What Is the Biggest Change You've Seen in the Courtroom, and What Changes Do You Anticipate in the Future?

June 1, 2011

Technological Advances

Technological advances have greatly impacted the presentation of cases in court. Virtually no case is tried where the jury does not see exhibits on a computer screen, and few oral arguments are unaccompanied by PowerPoint slides. If a lawyer does not present evidence visually, she risks losing visual learners, and that is virtually the entire Generation X. On the other hand, overuse of technology can be a distraction and can divert jurors from overall case themes.

I expect that over time, technological advances will further impact court proceedings. Testimony from remote locations may be permitted. More cases will likely be televised, and, in that context, we need to do all we can to minimize posturing for the camera by witnesses and lawyers while protecting witness and juror confidentiality.
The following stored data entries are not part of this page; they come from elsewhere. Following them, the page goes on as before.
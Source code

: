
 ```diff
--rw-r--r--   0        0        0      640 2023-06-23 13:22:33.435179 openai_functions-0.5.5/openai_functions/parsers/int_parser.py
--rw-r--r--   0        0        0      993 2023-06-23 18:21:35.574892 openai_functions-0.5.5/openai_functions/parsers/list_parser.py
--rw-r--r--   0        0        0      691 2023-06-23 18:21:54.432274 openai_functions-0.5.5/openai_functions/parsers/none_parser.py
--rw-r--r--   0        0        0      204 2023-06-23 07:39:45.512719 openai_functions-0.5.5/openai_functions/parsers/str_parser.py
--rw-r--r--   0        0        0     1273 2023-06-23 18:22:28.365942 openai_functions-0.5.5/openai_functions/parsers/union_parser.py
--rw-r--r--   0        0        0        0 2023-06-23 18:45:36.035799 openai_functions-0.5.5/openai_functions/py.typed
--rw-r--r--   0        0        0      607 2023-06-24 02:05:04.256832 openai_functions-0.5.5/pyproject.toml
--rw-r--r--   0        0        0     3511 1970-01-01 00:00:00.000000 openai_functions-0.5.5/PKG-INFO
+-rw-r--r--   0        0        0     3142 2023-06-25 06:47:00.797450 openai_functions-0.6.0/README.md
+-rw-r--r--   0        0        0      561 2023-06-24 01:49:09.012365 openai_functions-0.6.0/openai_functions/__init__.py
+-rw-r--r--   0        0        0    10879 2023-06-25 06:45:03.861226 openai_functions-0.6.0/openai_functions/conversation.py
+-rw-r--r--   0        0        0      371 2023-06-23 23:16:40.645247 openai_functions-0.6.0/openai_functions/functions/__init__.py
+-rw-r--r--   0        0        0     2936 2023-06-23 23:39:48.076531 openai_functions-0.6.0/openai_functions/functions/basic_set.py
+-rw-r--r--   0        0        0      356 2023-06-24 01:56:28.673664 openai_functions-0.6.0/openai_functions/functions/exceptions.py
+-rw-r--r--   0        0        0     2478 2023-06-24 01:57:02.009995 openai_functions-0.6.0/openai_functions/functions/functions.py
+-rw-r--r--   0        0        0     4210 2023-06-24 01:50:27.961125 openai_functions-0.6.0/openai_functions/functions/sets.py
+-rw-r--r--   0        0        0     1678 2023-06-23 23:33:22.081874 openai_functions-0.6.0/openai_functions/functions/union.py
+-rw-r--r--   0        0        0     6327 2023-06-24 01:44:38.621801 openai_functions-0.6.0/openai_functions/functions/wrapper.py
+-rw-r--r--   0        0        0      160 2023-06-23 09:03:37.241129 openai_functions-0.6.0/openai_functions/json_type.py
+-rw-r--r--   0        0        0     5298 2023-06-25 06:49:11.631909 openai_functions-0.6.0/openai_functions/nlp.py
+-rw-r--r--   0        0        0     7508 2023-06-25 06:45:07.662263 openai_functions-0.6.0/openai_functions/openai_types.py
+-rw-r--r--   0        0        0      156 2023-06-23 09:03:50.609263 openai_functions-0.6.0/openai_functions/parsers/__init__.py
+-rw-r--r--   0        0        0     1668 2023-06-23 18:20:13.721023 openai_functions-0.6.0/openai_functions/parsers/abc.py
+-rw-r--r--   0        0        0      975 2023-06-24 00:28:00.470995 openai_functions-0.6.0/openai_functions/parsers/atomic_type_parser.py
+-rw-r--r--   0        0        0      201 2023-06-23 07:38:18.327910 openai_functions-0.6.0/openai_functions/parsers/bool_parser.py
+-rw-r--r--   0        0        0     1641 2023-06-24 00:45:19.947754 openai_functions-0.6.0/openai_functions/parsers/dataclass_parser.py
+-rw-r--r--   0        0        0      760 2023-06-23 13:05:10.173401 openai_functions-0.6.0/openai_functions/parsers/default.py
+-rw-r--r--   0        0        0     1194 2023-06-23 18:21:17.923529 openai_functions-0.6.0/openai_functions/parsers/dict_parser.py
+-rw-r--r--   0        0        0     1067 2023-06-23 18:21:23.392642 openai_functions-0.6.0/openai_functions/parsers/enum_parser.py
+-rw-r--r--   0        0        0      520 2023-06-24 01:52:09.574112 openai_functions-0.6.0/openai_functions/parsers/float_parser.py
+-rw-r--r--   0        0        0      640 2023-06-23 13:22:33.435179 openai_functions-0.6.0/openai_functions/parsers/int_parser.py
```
Journalists covering trials will likely be blogging more detail than traditional news coverage has allowed. This enhanced attention to court proceedings can skew assessments of our justice system, depending upon the quality of the lawyering, judging, and reporting. Increased coverage makes it harder to find an untainted jury in a high-profile case, and safeguards are required to discourage jurors from inappropriate use of technology that may expose them to excluded evidence, or the public to secret deliberations.

Hon. Barbara M.G. Lynn is a judge with the United States District Court in Dallas, Texas. She is former chair of the ABA Section of Litigation, honorary cochair of the Judicial Intern Opportunity Program, and former chair of the Judicial Division.

More Pro Se Representation

Although I am a relatively new judge, the biggest change that I have observed in the courtroom is the increase in pro se representation, which I would attribute to the economic crisis and rising unemployment rates. The mortgage crisis has also resulted in more homeowners challenging foreclosure actions by their lenders on a pro se basis. While it is typical for business litigation to increase during stressful economic times, the recent trend that I am observing is that more and more people are choosing to represent themselves. Legal service organizations increasingly are overwhelmed and declining representation of otherwise qualified individuals due to organizational financial constraints. The costs of legal services have increased overwhelmingly during economic booms in the late 90s, and, as a result, have isolated average Americans who are faced with legal disputes. The increase in pro se representation reminds jurists that the courts should be accessible to all individuals. As a judge, it is sobering to be reminded that access to justice must remain fair, equitable, and open. It is an honor daily to serve and interact with pro se and represented litigants and uphold the concept of equal justice under the law.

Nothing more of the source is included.